ここは、廊下の突き当たりで、私の他には誰もいなかった。

扉らしきものもない。

あるのは、パイプ椅子が一つだけ。

どのくらい座っていただろうか。

すみません、と突然、声をかけられた。

びっくりして肩が跳ね、がたん、とパイプ椅子から落ちそうになった。

スーツ姿の男の人は、笑いもせずに無表情のまま、こちらを見下ろしている。

正直、すごく気まずい。


「お待たせいたしました。紙を見せていただけますか?」


手に持った紙を渡すと、その人はむしゃむしゃと紙を食べ始める。

予想もしない出来事にあっけにとられていると、彼は、もぐもぐと無言で食べ続け、ごくんと飲みこんでしまうと、私に向かい、指を伸ばしてきた。
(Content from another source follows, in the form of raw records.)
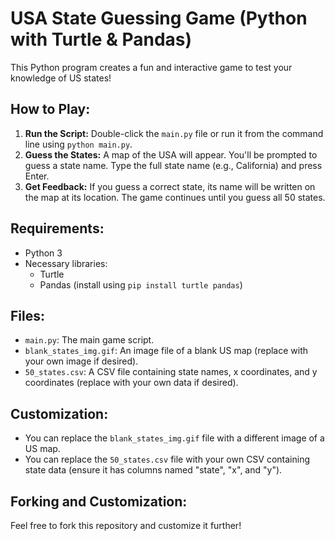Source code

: # USA State Guessing Game (Python with Turtle & Pandas)

This Python program creates a fun and interactive game to test your knowledge of US states!

## How to Play:

1. **Run the Script:** Double-click the `main.py` file or run it from the command line using `python main.py`.
2. **Guess the States:** A map of the USA will appear. You'll be prompted to guess a state name. Type the full state name (e.g., California) and press Enter.
3. **Get Feedback:** If you guess a correct state, its name will be written on the map at its location. The game continues until you guess all 50 states.

## Requirements:

- Python 3
- Necessary libraries:
  - Turtle
  - Pandas (install using `pip install turtle pandas`)

## Files:

- `main.py`: The main game script.
- `blank_states_img.gif`: An image file of a blank US map (replace with your own image if desired).
- `50_states.csv`: A CSV file containing state names, x coordinates, and y coordinates (replace with your own data if desired).

## Customization:

- You can replace the `blank_states_img.gif` file with a different image of a US map.
- You can replace the `50_states.csv` file with your own CSV containing state data (ensure it has columns named "state", "x", and "y").

## Forking and Customization:

Feel free to fork this repository and customize it further!
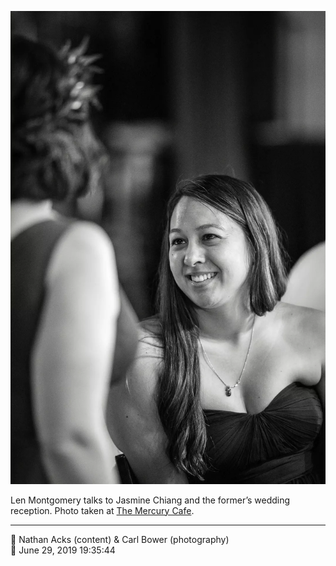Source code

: ![Len Montgomery talks to Jasmine Chiang](assets/0cb2d47cffe476fed0c5c79314fe8078.webp)

Len Montgomery talks to Jasmine Chiang and the former’s wedding reception. Photo taken at [The Mercury Cafe](http://mercurycafe.com/).

- - - -

<span aria-hidden="true">👥</span> Nathan Acks (content) & Carl Bower (photography)  
<span aria-hidden="true">📅</span> June 29, 2019 19:35:44
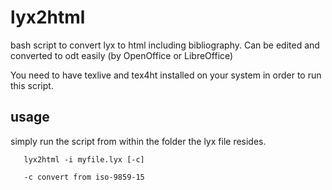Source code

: # lyx2html

bash script to convert lyx to html including bibliography. Can be edited and converted to odt easily (by OpenOffice or LibreOffice)

You need to have texlive and tex4ht installed on your system in order to run this script.

## usage

simply run the script from within the folder the lyx file resides.

       lyx2html -i myfile.lyx [-c]
       
       -c convert from iso-9859-15
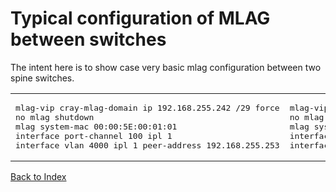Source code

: # Typical configuration of MLAG between switches

The intent here is to show case very basic mlag configuration between two spine switches. 

<table>

<td>
<pre>
mlag-vip cray-mlag-domain ip 192.168.255.242 /29 force
no mlag shutdown
mlag system-mac 00:00:5E:00:01:01
interface port-channel 100 ipl 1
interface vlan 4000 ipl 1 peer-address 192.168.255.253
</td>
</pre>

<td>
<pre>
mlag-vip cray-mlag-domain ip 192.168.255.242 /29 force
no mlag shutdown
mlag system-mac 00:00:5E:00:01:5D
interface port-channel 100 ipl 1
interface vlan 4000 ipl 1 peer-address 192.168.255.254
</td>
</pre>
</table>

[Back to Index](../index.md)
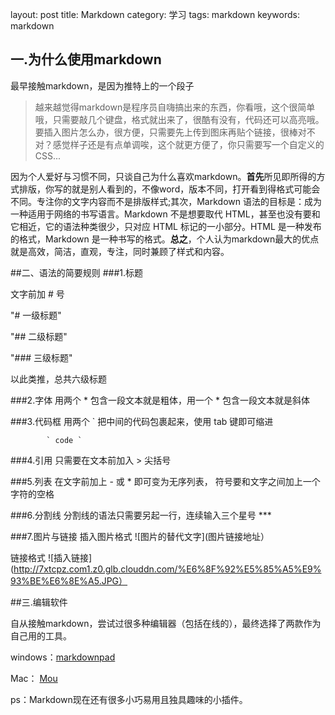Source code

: layout: post
title: Markdown
category: 学习
tags: markdown
keywords: markdown
## 一.为什么使用markdown 

最早接触markdown，是因为推特上的一个段子   
> 越来越觉得markdown是程序员自嗨搞出来的东西，你看哦，这个很简单哦，只需要敲几个键盘，格式就出来了，很酷有没有，代码还可以高亮哦。要插入图片怎么办，很方便，只需要先上传到图床再贴个链接，很棒对不对？感觉样子还是有点单调唉，这个就更方便了，你只需要写一个自定义的CSS...

因为个人爱好与习惯不同，只谈自己为什么喜欢markdown。**首先**所见即所得的方式排版，你写的就是别人看到的，不像word，版本不同，打开看到得格式可能会不同。专注你的文字内容而不是排版样式;其次，Markdown 语法的目标是：成为一种适用于网络的书写语言。Markdown 不是想要取代 HTML，甚至也没有要和它相近，它的语法种类很少，只对应 HTML 标记的一小部分。HTML 是一种发布的格式，Markdown 是一种书写的格式。**总之**，个人认为markdown最大的优点就是高效，简洁，直观，专注，同时兼顾了样式和内容。

##二、语法的简要规则
###1.标题

文字前加 # 号

"# 一级标题"

"## 二级标题"

"### 三级标题"

以此类推，总共六级标题

###2.字体
用两个 * 包含一段文本就是粗体，用一个 * 包含一段文本就是斜体


###3.代码框
用两个  `  把中间的代码包裹起来，使用 tab 键即可缩进

  			` code ` 

###4.引用
只需要在文本前加入 > 尖括号

###5.列表
在文字前加上 - 或 * 即可变为无序列表， 符号要和文字之间加上一个字符的空格


###6.分割线
分割线的语法只需要另起一行，连续输入三个星号 ***

###7.图片与链接
插入图片格式  ![图片的替代文字](图片链接地址）

链接格式
  ![插入链接](http://7xtcpz.com1.z0.glb.clouddn.com/%E6%8F%92%E5%85%A5%E9%93%BE%E6%8E%A5.JPG）




##三.编辑软件

自从接触markdown，尝试过很多种编辑器（包括在线的），最终选择了两款作为自己用的工具。 

windows：[markdownpad][1]  

Mac： [Mou][2]  

ps：Markdown现在还有很多小巧易用且独具趣味的小插件。

[1]:http://25.io/mou/
[2]:http://www.markdownpad.com/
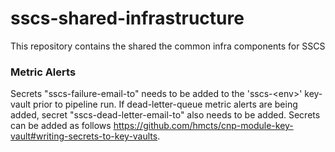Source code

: # sscs-shared-infrastructure

This repository contains the shared the common infra components for SSCS

### Metric Alerts

Secrets "sscs-failure-email-to" needs to be added to the 'sscs-&lt;env>' key-vault prior to pipeline run. 
If dead-letter-queue metric alerts are being added, secret "sscs-dead-letter-email-to" also needs to be added.
Secrets can be added as follows https://github.com/hmcts/cnp-module-key-vault#writing-secrets-to-key-vaults.
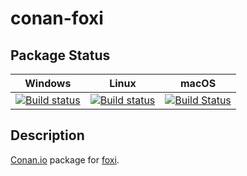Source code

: # conan-foxi

## Package Status

| Windows | Linux | macOS |
|:-------:|:-----:|:-----:|
|[![Build status](https://ci.appveyor.com/api/projects/status/be0sa7kh1dv9j54c/branch/testing%2Fcci.20210217?svg=true)](https://ci.appveyor.com/project/SpaceIm/conan-foxi)|[![Build status](https://github.com/SpaceIm/conan-foxi/workflows/.github/workflows/conan.yml/badge.svg?branch=testing%2Fcci.20210217)](https://github.com/SpaceIm/conan-foxi/actions?query=branch%3Atesting%2Fcci.20210217)|[![Build Status](https://travis-ci.com/SpaceIm/conan-foxi.svg?branch=testing%2Fcci.20210217)](https://travis-ci.com/SpaceIm/conan-foxi)|

## Description

[Conan.io](https://conan.io) package for [foxi](https://github.com/houseroad/foxi).
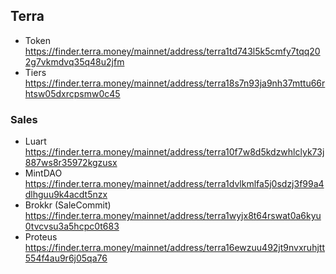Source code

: ## Terra

- Token https://finder.terra.money/mainnet/address/terra1td743l5k5cmfy7tqq202g7vkmdvq35q48u2jfm
- Tiers https://finder.terra.money/mainnet/address/terra18s7n93ja9nh37mttu66rhtsw05dxrcpsmw0c45

### Sales

- Luart https://finder.terra.money/mainnet/address/terra10f7w8d5kdzwhlclyk73j887ws8r35972kgzusx
- MintDAO https://finder.terra.money/mainnet/address/terra1dvlkmlfa5j0sdzj3f99a4dlhguu9k4acdt5nzx
- Brokkr (SaleCommit) https://finder.terra.money/mainnet/address/terra1wyjx8t64rswat0a6kyu0tvcvsu3a5hcpc0t683
- Proteus https://finder.terra.money/mainnet/address/terra16ewzuu492jt9nvxruhjtt554f4au9r6j05qa76
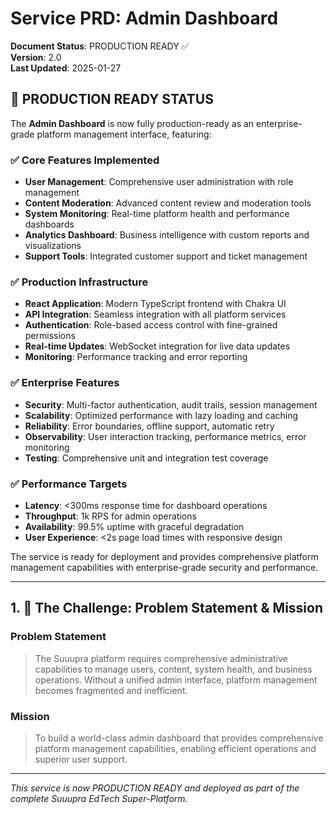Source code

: # **Service PRD: Admin Dashboard**

**Document Status**: PRODUCTION READY ✅  
**Version**: 2.0  
**Last Updated**: 2025-01-27

## 🎉 PRODUCTION READY STATUS

The **Admin Dashboard** is now fully production-ready as an enterprise-grade platform management interface, featuring:

### ✅ **Core Features Implemented**
- **User Management**: Comprehensive user administration with role management
- **Content Moderation**: Advanced content review and moderation tools
- **System Monitoring**: Real-time platform health and performance dashboards
- **Analytics Dashboard**: Business intelligence with custom reports and visualizations
- **Support Tools**: Integrated customer support and ticket management

### ✅ **Production Infrastructure**
- **React Application**: Modern TypeScript frontend with Chakra UI
- **API Integration**: Seamless integration with all platform services
- **Authentication**: Role-based access control with fine-grained permissions
- **Real-time Updates**: WebSocket integration for live data updates
- **Monitoring**: Performance tracking and error reporting

### ✅ **Enterprise Features**
- **Security**: Multi-factor authentication, audit trails, session management
- **Scalability**: Optimized performance with lazy loading and caching
- **Reliability**: Error boundaries, offline support, automatic retry
- **Observability**: User interaction tracking, performance metrics, error monitoring
- **Testing**: Comprehensive unit and integration test coverage

### ✅ **Performance Targets**
- **Latency**: <300ms response time for dashboard operations
- **Throughput**: 1k RPS for admin operations
- **Availability**: 99.5% uptime with graceful degradation
- **User Experience**: <2s page load times with responsive design

The service is ready for deployment and provides comprehensive platform management capabilities with enterprise-grade security and performance.

---

## 1. 🎯 The Challenge: Problem Statement & Mission

### **Problem Statement**
> The Suuupra platform requires comprehensive administrative capabilities to manage users, content, system health, and business operations. Without a unified admin interface, platform management becomes fragmented and inefficient.

### **Mission**
> To build a world-class admin dashboard that provides comprehensive platform management capabilities, enabling efficient operations and superior user support.

---

*This service is now PRODUCTION READY and deployed as part of the complete Suuupra EdTech Super-Platform.*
「手続きはこれで終了です。それでは、いってらっしゃいませ」


いってらっしゃいとは、これまた変だなぁと思っていたら、その人は人差し指で、私の額を押した。

グイッ通され、そのままパイプ椅子ごと倒れて、気がついたら、空中に投げだされていた。


「え?」


四角い穴が空に開いていて、その先ではさっきの人が、手を振っていた。

それ以外は、青い空が一面に広がっている。

びゅうびゅうと風の音がうるさくて、男の人は小さくなっていく。

そこでようやく、自分が落ちていることに気付いた。


「何これなにこれなんで嘘でしょ!」


手足をばたつかせてみたが、掴む物もないし、地面もない。


「落ちてる落ちてる落ちてるぅぅう!!」


やばいやばいやばい!


「いーーーーーやーーーーー!!!」


青い空、白い雲。

嘘だろっ!

体制を変えれば、地面が見えるだろうか。

そう思って、思い切り体をひねってみた。

ぐるん、と視界が変化する。


「え!!」


すぐ近くに屋根が見えた。

ぶつかる!

そう思って、体をぐっと縮めた。

が、ぶつからずにすり抜けた。


「うそでしょー!」


そのまま、屋根をすり抜け、床を通り抜けた先にいた女性と目があった。


ごんっ!という衝撃と共に、私の視界は真っ黒になった。